BBC presenter slams FIFA ‘cop-out’ after England ditches LGBTQ+ World Cup armbands

Alternative Image

England and Wales’ decision not to wear pro-LGBTQ+ “OneLove” armbands at the Qatar World Cup after FIFA threat has been condemned by a BBC sports presenter.

Jack Murley, presenter of the BBC’s LGBT Sport Podcast, was appearing on BBC 5 Live when it was announced that England, Wales and other European nations will not wear the OneLove armbands in Qatar because of the decision by FIFA that it will impose sanctions if players wear the armbands on the field. 

FIFA’s decision and the move by the football associations has already sparked widespread condemnation.

“It feels like a bit of a gut punch to me to hear that a symbol of who you are being OK can get you booked at football’s greatest tournament,” Murley said. “That is an extraordinary place to arrive at in 2022.”

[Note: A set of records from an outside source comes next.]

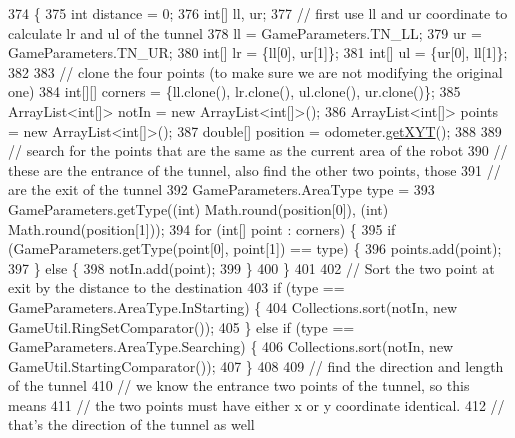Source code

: \begin{DoxyCode}
374                                                  \{
375     \textcolor{keywordtype}{int} distance = 0;
376     \textcolor{keywordtype}{int}[] ll, ur;
377     \textcolor{comment}{// first use ll and ur coordinate to calculate lr and ul of the tunnel}
378     ll = GameParameters.TN\_LL;
379     ur = GameParameters.TN\_UR;
380     \textcolor{keywordtype}{int}[] lr = \{ll[0], ur[1]\};
381     \textcolor{keywordtype}{int}[] ul = \{ur[0], ll[1]\};
382 
383     \textcolor{comment}{// clone the four points (to make sure we are not modifying the original one)}
384     \textcolor{keywordtype}{int}[][] corners = \{ll.clone(), lr.clone(), ul.clone(), ur.clone()\};
385     ArrayList<int[]> notIn = \textcolor{keyword}{new} ArrayList<int[]>();
386     ArrayList<int[]> points = \textcolor{keyword}{new} ArrayList<int[]>();
387     \textcolor{keywordtype}{double}[] position = odometer.\hyperlink{classca_1_1mcgill_1_1ecse211_1_1odometer_1_1_odometer_data_a8f40f0264c68f0cbed4fff1723ae7863}{getXYT}();
388 
389     \textcolor{comment}{// search for the points that are the same as the current area of the robot}
390     \textcolor{comment}{// these are the entrance of the tunnel, also find the other two points, those}
391     \textcolor{comment}{// are the exit of the tunnel}
392     GameParameters.AreaType type =
393         GameParameters.getType((\textcolor{keywordtype}{int}) Math.round(position[0]), (int) Math.round(position[1]));
394     \textcolor{keywordflow}{for} (\textcolor{keywordtype}{int}[] point : corners) \{
395       \textcolor{keywordflow}{if} (GameParameters.getType(point[0], point[1]) == type) \{
396         points.add(point);
397       \} \textcolor{keywordflow}{else} \{
398         notIn.add(point);
399       \}
400     \}
401 
402     \textcolor{comment}{// Sort the two point at exit by the distance to the destination}
403     \textcolor{keywordflow}{if} (type == GameParameters.AreaType.InStarting) \{
404       Collections.sort(notIn, \textcolor{keyword}{new} GameUtil.RingSetComparator());
405     \} \textcolor{keywordflow}{else} \textcolor{keywordflow}{if} (type == GameParameters.AreaType.Searching) \{
406       Collections.sort(notIn, \textcolor{keyword}{new} GameUtil.StartingComparator());
407     \}
408 
409     \textcolor{comment}{// find the direction and length of the tunnel}
410     \textcolor{comment}{// we know the entrance two points of the tunnel, so this means}
411     \textcolor{comment}{// the two points must have either x or y coordinate identical.}
412     \textcolor{comment}{// that's the direction of the tunnel as well}

\end{DoxyCode}
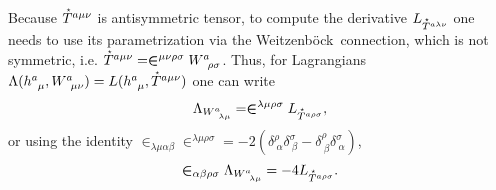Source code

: \documentclass[
10pt, %
a4paper, %
oneside, %
headinclude,footinclude, %
BCOR5mm, %
]{scrartcl}
\newcommand{\tetrsymbol}{h}
\newcommand{\tetr}[2]{\tetrsymbol^{#1}_{\phantom{#1}#2}}
\newcommand{\w}[2]{W^{#1}_{\phantom{#1}#2}}
\newcommand{\We}{Weitzenb\"ock}
\newcommand{\Lag}{\Lambda}	%
\newcommand{\Laghodge}{L}%
\newcommand{\LCsymb}{\bm{\in}}    %
\newcommand{\HDT}[1]{\accentset{\star}{T}^{#1}}
\newcommand{\KD}[2]{\delta^{#1}_{\ #2}}
\begin{document}
Because $ \HDT{a\mu\nu} $ is 
antisymmetric tensor, to compute the derivative $ \Laghodge_{\HDT{a\lambda\nu}} $ one needs to use 
its parametrization via the \We\ connection, which is not symmetric, i.e. $ \HDT{a\mu\nu} = 
\LCsymb^{\mu\nu\rho\sigma} \w{a}{\rho\sigma}$. Thus, for Lagrangians $ 
\Lag(\tetr{a}{\mu},\w{a}{\mu\nu}) = 
\Laghodge(\tetr{a}{\mu},\HDT{a\mu\nu})$ one can write 
\begin{equation}
	\Lag_{\w{a}{\lambda\mu}} = \LCsymb^{\lambda\mu\rho\sigma} \Laghodge_{\HDT{a\rho\sigma}},
\end{equation}
or using the identity $ \LCsymb_{\lambda\mu\alpha\beta}\LCsymb^{\lambda\mu\rho\sigma} = 
-2(\KD{\rho}{\alpha}\KD{\sigma}{\beta} - \KD{\rho}{\beta}\KD{\sigma}{\alpha}) $, 
\begin{equation}\label{eqn.L.T}
	\LCsymb_{\alpha\beta\rho\sigma}\Lag_{\w{a}{\lambda\mu}} = -4 \Laghodge_{\HDT{a\rho\sigma}}.
\end{equation}
\end{document}
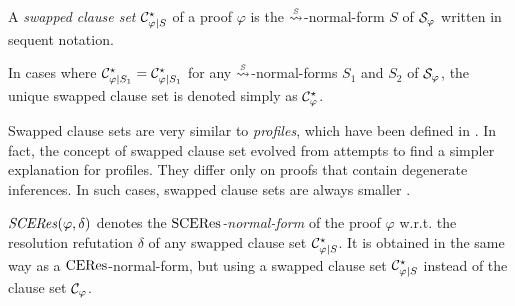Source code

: \begin{definition}
\label{definition:CutPertinentClauseSetSwap}
A \emph{swapped clause set} $\mathcal{C}^{\star}_{\varphi|S}$ of a proof $\varphi$ is the $\normalizePlusTimesS$-normal-form $S$ of $\mathcal{S}_{\varphi}$ written in sequent notation.
\end{definition}

\begin{remark}
In cases where $\mathcal{C}^{\star}_{\varphi|S_1} = \mathcal{C}^{\star}_{\varphi|S_1}$ for any $\normalizePlusTimesS$-normal-forms $S_1$ and $S_2$ of $\mathcal{S}_{\varphi}$, the unique swapped clause set is denoted simply as $\mathcal{C}^{\star}_{\varphi}$.
\end{remark}


\begin{remark}
Swapped clause sets are very similar to \emph{profiles}, which have been defined in \cite{Hetzl2007CharacteristicClauseSetsandProofTransformations}. In fact, the concept of swapped clause set evolved from attempts to find a simpler explanation for profiles. They differ only on proofs that contain  degenerate inferences. In such cases, swapped clause sets are always smaller \cite{Woltzenlogel-Paleo2009A-General-Analysis-of-Cut-Elimination-by-CERes}.
\end{remark}


\begin{definition}
$\mathit{SCERes}(\varphi,\delta)$ denotes the \emph{$\mathrm{SCERes}$-normal-form} of the proof $\varphi$ w.r.t. the resolution refutation $\delta$ of any swapped clause set $\mathcal{C}^{\star}_{\varphi|S}$. It is obtained in the same way as a $\mathrm{CERes}$-normal-form, but using a swapped clause set $\mathcal{C}^{\star}_{\varphi|S}$ instead of the clause set $\mathcal{C}_{\varphi}$.
\end{definition}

Fellow broadcaster Nicky Campbell said some would argue the pro-LGBTQ+ armbands breach the “rules about what [players] can and can’t wear on the pitch”. 

One of FIFA’s equipment regulations states that no item of playing kit or clothing “may be worn or used in any controlled area” if the global football body deems it “dangerous, offensive or indecent, includes political, religious, or personal slogans, statements, or images, or otherwise does not comply in full with the laws of the game.”

“It does, but it also – that’s a bit of a cop-out, isn’t it?” Murley said. “Because FIFA have come out with their own armbands, which they’re promoting actively that they worn at different times.”

Murley continued: “The armbands FIFA have proposed say ‘#NoDiscrimination’. 

“So we got a OneLove one with a rainbow that says we think there should be no discrimination, and FIFA says, ‘You’ll be booked for that, but you can wear ours that says #NoDiscrimination’.

“I think you have to look at what this is really all about, and the context is this is a World Cup being held in a place where the LGBTQ+ community is criminalised and executed.

“This was a small symbol to say, ‘That isn’t okay. Being who you are and loving who you love is fine’. And that symbol is resulting in a booking. 

“I think that’s going to be very hard in 2022 for the LGBTQ+ community to get by.”

The Football Supporters’ Association, which represents fans in England and Wales, said it feels “betrayed”.

“To paraphrase FIFA president Gianni Infantino – today LGBT+ football supporters and their allies will feel angry,” it said.

“Today we feel betrayed. Today we feel contempt for an organisation that has shown its true values by giving the yellow card to players and the red card to tolerance.

“Never again should a World Cup be handed out solely on the basis of money and infrastructure. No country which falls short on LGBT+ rights, women’s rights, worker’s rights or any other universal human right should be given the honour of hosting a World Cup.

“Since 2010 we have been raising questions about the suitability of Qatar as a World Cup host. Everyone could see this coming and it’s astonishing that, on the morning of England’s World Cup opener, FIFA are trying to censor players for sharing a positive message.”

The football governing bodies of England, Wales, Belgium, Denmark, Germany, the Netherlands and Switzerland said in a joint statement that they had written to FIFA in September to inform them about the OneLove armband but had not yet received a response. 

English footballer Harry Kane wears a rainbow OneLove armband, which he promised to also wear at the World Cup in Qatar

English footballer Harry Kane promised to wear the OneLove campaign armband at the World Cup in Qatar and stand in solidarity with other football captains against discrimination. (Getty)

As a result, the football associations said they “can’t put out players in a position where they could face sporting sanctions” because of FIFA’s decision. So they asked the “captains not to attempt to wear the armbands in FIFA World Cup games”. 

Several captains, including England’s Harry Kane, planned to wear the rainbow-coloured armband during World Cup matches in Qatar – where LGBTQ+ identities are still criminalised. 

Murley admitted being “entirely unsurprised” yet “shocked” that the football associations wouldn’t stand by the pro-LGBTQ+ armband. 

The broadcaster added in a post on Twitter that the move by the football associations “proved a step too far”. 

“As a broadcaster, I have spent months trying to provide ‘balance’ in a conversation about a World Cup being held in a country that kills people like me, just for being me,” Murley wrote. 

British human rights campaigner Peter Tatchell said the OneLove armband was the “tiniest of gestures” in terms of solidarity with the LGBTQ+ community at the World Cup in Qatar. He added the armband itself “did not specifically mention LGBT+ people”.

“It was a weak campaign but even that was too much for FIFA, who have bullied the England team to not wear it,” Tatchell said.

The campaigner urged team captains from the European countries to “spend just 30 seconds to speak out for the rights of women, LGBTs and migrant workers” in their post-match press conferences. 

“That would have a huge impact, reaching a global audience of hundreds of millions of people,” Tatchell said. “FIFA have crushed the OneLove campaign with the threat of yellow cards. It’s time to show FIFA and Qatar the red card.”